* Activity *
The whole of the data, every line, should come back exactly the same.
◆ ◆ ◆ ◆
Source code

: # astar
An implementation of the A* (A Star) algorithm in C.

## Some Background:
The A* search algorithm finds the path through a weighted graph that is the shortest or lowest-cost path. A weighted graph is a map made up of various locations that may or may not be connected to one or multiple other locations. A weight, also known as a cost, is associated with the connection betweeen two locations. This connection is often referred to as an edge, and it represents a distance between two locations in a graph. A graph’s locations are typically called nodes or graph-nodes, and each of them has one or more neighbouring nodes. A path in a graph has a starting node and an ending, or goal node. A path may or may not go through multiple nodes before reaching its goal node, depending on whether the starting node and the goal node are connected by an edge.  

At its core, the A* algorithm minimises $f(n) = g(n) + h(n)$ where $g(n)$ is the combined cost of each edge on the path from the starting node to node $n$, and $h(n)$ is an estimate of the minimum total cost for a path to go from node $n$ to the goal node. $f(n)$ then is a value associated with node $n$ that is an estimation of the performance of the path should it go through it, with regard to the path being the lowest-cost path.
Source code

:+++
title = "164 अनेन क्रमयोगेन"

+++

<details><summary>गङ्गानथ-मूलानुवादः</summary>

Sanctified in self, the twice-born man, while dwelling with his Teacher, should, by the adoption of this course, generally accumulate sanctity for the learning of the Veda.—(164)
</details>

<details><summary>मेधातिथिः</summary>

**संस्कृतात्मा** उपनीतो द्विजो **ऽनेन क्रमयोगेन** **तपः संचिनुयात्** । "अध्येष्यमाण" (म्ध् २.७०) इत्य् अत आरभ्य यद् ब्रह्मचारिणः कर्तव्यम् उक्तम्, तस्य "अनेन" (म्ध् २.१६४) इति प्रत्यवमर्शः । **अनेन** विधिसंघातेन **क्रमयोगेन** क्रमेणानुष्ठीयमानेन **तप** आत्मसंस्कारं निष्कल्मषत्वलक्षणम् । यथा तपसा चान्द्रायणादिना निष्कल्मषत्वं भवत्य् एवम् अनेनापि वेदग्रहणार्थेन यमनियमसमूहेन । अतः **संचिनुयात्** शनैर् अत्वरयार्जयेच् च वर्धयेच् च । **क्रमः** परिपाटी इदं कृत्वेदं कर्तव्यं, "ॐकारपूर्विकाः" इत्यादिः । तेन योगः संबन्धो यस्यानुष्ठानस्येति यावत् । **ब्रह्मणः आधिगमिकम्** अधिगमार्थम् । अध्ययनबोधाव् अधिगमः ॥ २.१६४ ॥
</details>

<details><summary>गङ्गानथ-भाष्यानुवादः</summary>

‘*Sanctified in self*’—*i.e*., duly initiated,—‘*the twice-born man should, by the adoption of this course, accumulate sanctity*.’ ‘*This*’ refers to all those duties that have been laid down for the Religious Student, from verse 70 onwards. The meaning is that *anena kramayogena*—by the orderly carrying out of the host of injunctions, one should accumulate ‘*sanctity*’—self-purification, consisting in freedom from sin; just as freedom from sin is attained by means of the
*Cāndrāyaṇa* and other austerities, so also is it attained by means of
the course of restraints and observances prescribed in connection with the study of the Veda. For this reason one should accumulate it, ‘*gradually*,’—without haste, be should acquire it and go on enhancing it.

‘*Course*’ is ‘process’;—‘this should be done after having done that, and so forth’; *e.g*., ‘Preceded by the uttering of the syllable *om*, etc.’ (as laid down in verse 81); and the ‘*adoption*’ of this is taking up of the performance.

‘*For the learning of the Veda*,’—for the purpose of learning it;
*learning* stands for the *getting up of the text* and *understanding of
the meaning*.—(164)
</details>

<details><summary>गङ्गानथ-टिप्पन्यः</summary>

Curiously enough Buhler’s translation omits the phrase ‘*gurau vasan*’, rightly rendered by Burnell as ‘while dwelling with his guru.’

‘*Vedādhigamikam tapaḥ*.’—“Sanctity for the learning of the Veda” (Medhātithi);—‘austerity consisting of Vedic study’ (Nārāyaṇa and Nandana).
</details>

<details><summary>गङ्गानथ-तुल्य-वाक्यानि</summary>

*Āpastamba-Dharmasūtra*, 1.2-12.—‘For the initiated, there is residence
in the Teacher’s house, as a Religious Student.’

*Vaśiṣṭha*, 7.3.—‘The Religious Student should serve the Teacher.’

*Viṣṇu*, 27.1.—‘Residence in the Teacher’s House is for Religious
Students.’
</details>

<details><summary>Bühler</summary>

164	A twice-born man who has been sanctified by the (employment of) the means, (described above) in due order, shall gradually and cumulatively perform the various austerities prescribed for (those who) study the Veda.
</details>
◆ ◆ ◆ ◆
* Answer to the exercise *
Source code

: # astar
An implementation of the A* (A Star) algorithm in C.

## Some Background:
The A* search algorithm finds the path through a weighted graph that is the shortest or lowest-cost path. A weighted graph is a map made up of various locations that may or may not be connected to one or multiple other locations. A weight, also known as a cost, is associated with the connection betweeen two locations. This connection is often referred to as an edge, and it represents a distance between two locations in a graph. A graph’s locations are typically called nodes or graph-nodes, and each of them has one or more neighbouring nodes. A path in a graph has a starting node and an ending, or goal node. A path may or may not go through multiple nodes before reaching its goal node, depending on whether the starting node and the goal node are connected by an edge.  

At its core, the A* algorithm minimises $f(n) = g(n) + h(n)$ where $g(n)$ is the combined cost of each edge on the path from the starting node to node $n$, and $h(n)$ is an estimate of the minimum total cost for a path to go from node $n$ to the goal node. $f(n)$ then is a value associated with node $n$ that is an estimation of the performance of the path should it go through it, with regard to the path being the lowest-cost path.
Source code

:+++
title = "164 अनेन क्रमयोगेन"

+++

<details><summary>गङ्गानथ-मूलानुवादः</summary>

Sanctified in self, the twice-born man, while dwelling with his Teacher, should, by the adoption of this course, generally accumulate sanctity for the learning of the Veda.—(164)
</details>

<details><summary>मेधातिथिः</summary>

**संस्कृतात्मा** उपनीतो द्विजो **ऽनेन क्रमयोगेन** **तपः संचिनुयात्** । "अध्येष्यमाण" (म्ध् २.७०) इत्य् अत आरभ्य यद् ब्रह्मचारिणः कर्तव्यम् उक्तम्, तस्य "अनेन" (म्ध् २.१६४) इति प्रत्यवमर्शः । **अनेन** विधिसंघातेन **क्रमयोगेन** क्रमेणानुष्ठीयमानेन **तप** आत्मसंस्कारं निष्कल्मषत्वलक्षणम् । यथा तपसा चान्द्रायणादिना निष्कल्मषत्वं भवत्य् एवम् अनेनापि वेदग्रहणार्थेन यमनियमसमूहेन । अतः **संचिनुयात्** शनैर् अत्वरयार्जयेच् च वर्धयेच् च । **क्रमः** परिपाटी इदं कृत्वेदं कर्तव्यं, "ॐकारपूर्विकाः" इत्यादिः । तेन योगः संबन्धो यस्यानुष्ठानस्येति यावत् । **ब्रह्मणः आधिगमिकम्** अधिगमार्थम् । अध्ययनबोधाव् अधिगमः ॥ २.१६४ ॥
</details>

<details><summary>गङ्गानथ-भाष्यानुवादः</summary>

‘*Sanctified in self*’—*i.e*., duly initiated,—‘*the twice-born man should, by the adoption of this course, accumulate sanctity*.’ ‘*This*’ refers to all those duties that have been laid down for the Religious Student, from verse 70 onwards. The meaning is that *anena kramayogena*—by the orderly carrying out of the host of injunctions, one should accumulate ‘*sanctity*’—self-purification, consisting in freedom from sin; just as freedom from sin is attained by means of the
*Cāndrāyaṇa* and other austerities, so also is it attained by means of
the course of restraints and observances prescribed in connection with the study of the Veda. For this reason one should accumulate it, ‘*gradually*,’—without haste, be should acquire it and go on enhancing it.

‘*Course*’ is ‘process’;—‘this should be done after having done that, and so forth’; *e.g*., ‘Preceded by the uttering of the syllable *om*, etc.’ (as laid down in verse 81); and the ‘*adoption*’ of this is taking up of the performance.

‘*For the learning of the Veda*,’—for the purpose of learning it;
*learning* stands for the *getting up of the text* and *understanding of
the meaning*.—(164)
</details>

<details><summary>गङ्गानथ-टिप्पन्यः</summary>

Curiously enough Buhler’s translation omits the phrase ‘*gurau vasan*’, rightly rendered by Burnell as ‘while dwelling with his guru.’

‘*Vedādhigamikam tapaḥ*.’—“Sanctity for the learning of the Veda” (Medhātithi);—‘austerity consisting of Vedic study’ (Nārāyaṇa and Nandana).
</details>

<details><summary>गङ्गानथ-तुल्य-वाक्यानि</summary>

*Āpastamba-Dharmasūtra*, 1.2-12.—‘For the initiated, there is residence
in the Teacher’s house, as a Religious Student.’

*Vaśiṣṭha*, 7.3.—‘The Religious Student should serve the Teacher.’

*Viṣṇu*, 27.1.—‘Residence in the Teacher’s House is for Religious
Students.’
</details>

<details><summary>Bühler</summary>

164	A twice-born man who has been sanctified by the (employment of) the means, (described above) in due order, shall gradually and cumulatively perform the various austerities prescribed for (those who) study the Veda.
</details>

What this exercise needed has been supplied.